Hoje, atrevo-me a pensar numa ferrovia projetando a Carajás-Itaqui para o Oeste, na direção geral de Callao, o que faria de Itaqui a porta do Peru para Europa e América do Norte e de Callao nossa porta natural para o Pacífico.
As conseqüências desse esboço ciclópico para o Maranhão – naturalmente complementado pela conclusão da ferrovia Norte-Sul (a Estrada Tocantina, neste primeiro trecho já lançado) não podem ser exageradas. Como meio de transporte – excluído o duto, onde couber – a ferrovia emergiu como o mais eficiente meio de transporte de cargas pesadas. Não é por acidente que o Japão no processo de transportar suas cargas para a Europa, esteja preferindo, aos tradicionais caminhos marítimos por Boa Esperança e pelo canal de Panamá, as ferrovias canadense e transiberiana, apesar dos transbordos – em Vancouver e Terra Nova, e em Vladivostok, respectivamente.
É claro que teremos que vencer dois formidáveis obstáculos, a saber, a Floresta Amazônica, com seus grandes rios e os Andes – aqueles e estes perpendiculares ao sentido da marcha – mas não creio que esses obstáculos sejam maiores que o “permafrost” agravado pelos cimos da Sibéria oriental, que não impediram o lançamento da BAMUR. Ora, somente pensando GRANDE, podemos formar juízo sobre as perspectivas que estão abertas para o nosso Maranhão.
Minha recente viagem ao Maranhão – maio/89 – persuadiu-me de que a retomada pelo nosso Estado do seu antigo lugar de grande centro industrial já começou. Com uma peculiaridade: que, em vez de indústria leve, é indústria pesada o que teremos, centrada na siderurgia e na metalurgia em geral. Embora geograficamente situado no Pará, é o Porto de Itaqui que alavanca o projeto de Carajás, apenas começando, até por que não tardaremos a “redescobrir” o antracite do Xingu, isto é, do Rio Fresco. Ora, por perto da Ponta da Madeira é que esse antracite se encontrará com nossas hulhas pobres, de Santa Catarina e do Rio Grande do Sul. Há muito que sabemos que, combinadas, com antracite, essas hulhas pobres forneceriam um coque perfeito. (A menos que, levado a termo o projeto ferroviário Norte-Sul, a localização lógica do grande projeto siderúrgico se desloque para o entroncamento ferroviário Norte-Sul com Carajás, tanto mais quanto, para Açailândia, poderá confluir o gás natural amazônico).
Mas São Luís será sempre a localização privilegiada para a indústria que converterá os lingotes de Açailândia em produtos finais.
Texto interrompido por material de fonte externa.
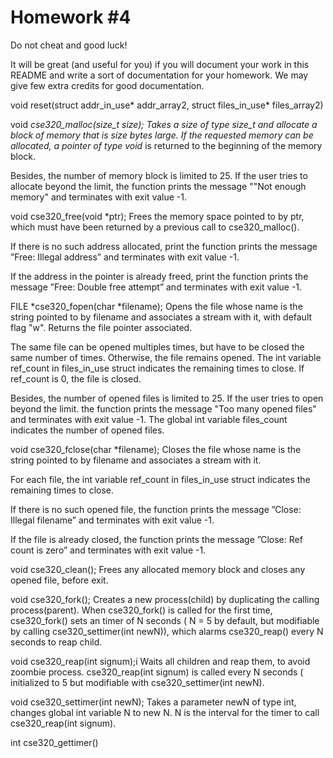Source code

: # Homework #4
Do not cheat and good luck!

It will be great (and useful for you) if you will document your work in this README and write a sort of documentation for your homework. We may give few extra credits for good documentation.


void reset(struct addr_in_use* addr_array2, struct files_in_use* files_array2)



void *cse320_malloc(size_t size);
Takes a size of type size_t and allocate a block of memory that is size bytes large. If the requested memory can be allocated, a pointer of type void* is returned to the beginning of the memory block.

Besides, the number of memory block is limited to 25. If the user tries to allocate beyond the limit, the function prints the message ""Not enough memory" and terminates with exit value -1.


void cse320_free(void *ptr);
Frees the memory space pointed to by ptr, which must have been returned by a previous call to cse320_malloc().

If there is no such address allocated, print the function prints the message ”Free: Illegal address” and terminates with exit value -1.

If the address in the pointer is already freed, print the function prints the message ”Free: Double free attempt” and terminates with exit value -1.
  


FILE *cse320_fopen(char *filename);
Opens the file whose name is the string pointed to by filename and associates a stream with it, with default flag "w". Returns the file pointer associated.

The same file can be opened multiples times, but have to be closed the same number of times. Otherwise, the file remains opened. The int variable ref_count in files_in_use struct indicates the remaining times to close. If ref_count is 0, the file is closed. 


Besides, the number of opened files is limited to 25. If the user tries to open beyond the limit. the function prints the message "Too many opened files" and terminates with exit value -1. The global int variable files_count indicates the number of opened files.


void cse320_fclose(char *filename);
Closes the file whose name is the string pointed to by filename and associates a stream with it. 

For each file, the int variable ref_count in files_in_use struct indicates the remaining times to close.

If there is no such opened file, the function prints the message ”Close: Illegal filename” and terminates with exit value -1. 

If the file is already closed, the function prints the message ”Close: Ref count is zero” and terminates with exit value -1. 



void cse320_clean();
Frees any allocated memory block and closes any opened file, before exit.


void cse320_fork();
Creates a new process(child) by duplicating the calling process(parent).  When cse320_fork() is called for the first time, cse320_fork() sets an timer of N seconds ( N = 5 by default, but modifiable by calling cse320_settimer(int newN)), which alarms cse320_reap() every N seconds to reap child.


void cse320_reap(int signum);i
Waits all children and reap them, to avoid zoombie process. cse320_reap(int signum) is called every N seconds ( initialized to 5 but modifiable with cse320_settimer(int newN).

void cse320_settimer(int newN);
Takes a parameter newN of type int, changes global int variable N to new N. N is the interval for the timer to call cse320_reap(int signum).

int cse320_gettimer()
Os exclusivismos regionalistas brasileiros – inclusive os Paulistas e Nordestinos – estão morrendo. Eles refletem imperativos geopolíticos exemplificados aqui com o casamento da corrente do Brasil com o alíseo, e imperativos geoeconômicos, herdados do antigo latifúndio feudal. O Brasil unifica-se, cada vez mais energicamente e, nessas condições o que importa decisivamente são os fatores de localização.
Os quais nos apontam uma posição de elite, no vigoroso organismo em que se converteu o Brasil.